Kumarapuram was once part of the Travancore Kingdom. After the States Reorganisation Act was passed, it became a part of the state of Tamil Nadu. It was once ruled by Nair community members, but after the 1950s, it became occupied by the Tamils . Many old temples are situated around the area alongside newer churches and mosques. The town was once under the control of Manalikara Madam Nambudiris.

==Demographics==
According to the 2019 census, Kumarapuram has a population of 14,728, of which 7,388 are males while 7,340 are females. Children make up 10% of the population. The religious demographic of Kumarapuram is as follows: 68.33% Christian, 26.45% Hindu and 5.04% are Muslim.

Kumarapuram has an average literacy rate of 88.5%, which is lower than the district average of 91.7% and higher than the national average of 74.37%. Male and female literacy are 91.03% and 86.03% respectively.11% of the population is under 6 years of age. The Postal Index Number is 629189. Both Malayalam and Tamil languages are spoken in the village, as well as some English in certain schools.

Its state assembly is situated in the Kanyakumari district, which also includes parts of Kodhanaloor and Velimalai. It is located between Thovalai, Thiruvattar, Verkilambi, and Kodhanallur.

==Religion==

There are several temples and churches in Kumarapuram.

==Topography==

The area receives very heavy rainfall throughout the entire year.

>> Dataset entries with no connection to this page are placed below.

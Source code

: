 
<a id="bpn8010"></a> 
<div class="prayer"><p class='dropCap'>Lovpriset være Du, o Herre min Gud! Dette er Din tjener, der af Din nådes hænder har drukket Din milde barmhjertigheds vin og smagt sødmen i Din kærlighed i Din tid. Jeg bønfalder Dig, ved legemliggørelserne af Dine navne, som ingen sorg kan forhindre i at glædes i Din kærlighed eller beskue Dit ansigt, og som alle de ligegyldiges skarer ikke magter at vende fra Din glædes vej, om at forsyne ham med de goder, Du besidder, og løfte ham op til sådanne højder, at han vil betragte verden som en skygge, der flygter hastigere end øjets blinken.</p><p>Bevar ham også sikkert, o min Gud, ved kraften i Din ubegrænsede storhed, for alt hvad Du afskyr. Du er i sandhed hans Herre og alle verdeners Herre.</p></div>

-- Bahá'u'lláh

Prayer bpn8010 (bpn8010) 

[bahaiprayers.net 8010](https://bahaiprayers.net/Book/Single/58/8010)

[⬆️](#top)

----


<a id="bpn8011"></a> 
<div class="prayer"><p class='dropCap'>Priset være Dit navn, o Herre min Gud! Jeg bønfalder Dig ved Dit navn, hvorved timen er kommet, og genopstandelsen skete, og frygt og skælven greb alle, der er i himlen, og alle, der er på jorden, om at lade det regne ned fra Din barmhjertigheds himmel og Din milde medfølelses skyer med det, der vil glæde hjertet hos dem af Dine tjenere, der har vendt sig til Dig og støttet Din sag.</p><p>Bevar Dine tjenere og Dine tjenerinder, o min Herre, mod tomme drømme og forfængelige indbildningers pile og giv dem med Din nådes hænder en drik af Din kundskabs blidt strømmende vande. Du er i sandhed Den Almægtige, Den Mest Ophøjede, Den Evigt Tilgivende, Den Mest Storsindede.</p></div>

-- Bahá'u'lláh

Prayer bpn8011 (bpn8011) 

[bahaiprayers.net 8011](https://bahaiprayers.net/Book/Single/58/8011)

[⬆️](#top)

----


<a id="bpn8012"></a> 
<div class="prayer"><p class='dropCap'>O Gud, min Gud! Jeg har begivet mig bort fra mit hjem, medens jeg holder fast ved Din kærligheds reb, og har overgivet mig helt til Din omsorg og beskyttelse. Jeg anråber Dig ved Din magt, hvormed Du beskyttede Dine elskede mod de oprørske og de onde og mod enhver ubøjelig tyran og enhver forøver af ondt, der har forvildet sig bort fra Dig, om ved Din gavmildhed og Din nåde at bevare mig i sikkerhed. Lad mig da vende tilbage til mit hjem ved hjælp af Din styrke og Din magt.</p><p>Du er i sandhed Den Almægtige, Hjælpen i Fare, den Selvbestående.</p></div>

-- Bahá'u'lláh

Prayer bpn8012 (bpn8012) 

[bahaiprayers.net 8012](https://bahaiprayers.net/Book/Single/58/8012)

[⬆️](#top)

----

The Veli Malai hills are the tallest mountains in the area, and they also host a temple of Lord Murugan.

==Notable people==

- Veteran Malayalam poet and lyricist S. Ramesan Nair was born in Kumarapuram on 3 May 1948. He is the last surviving of the Malayalam poets from the Kanyakumari district since the district is now part of Tamil Nadu.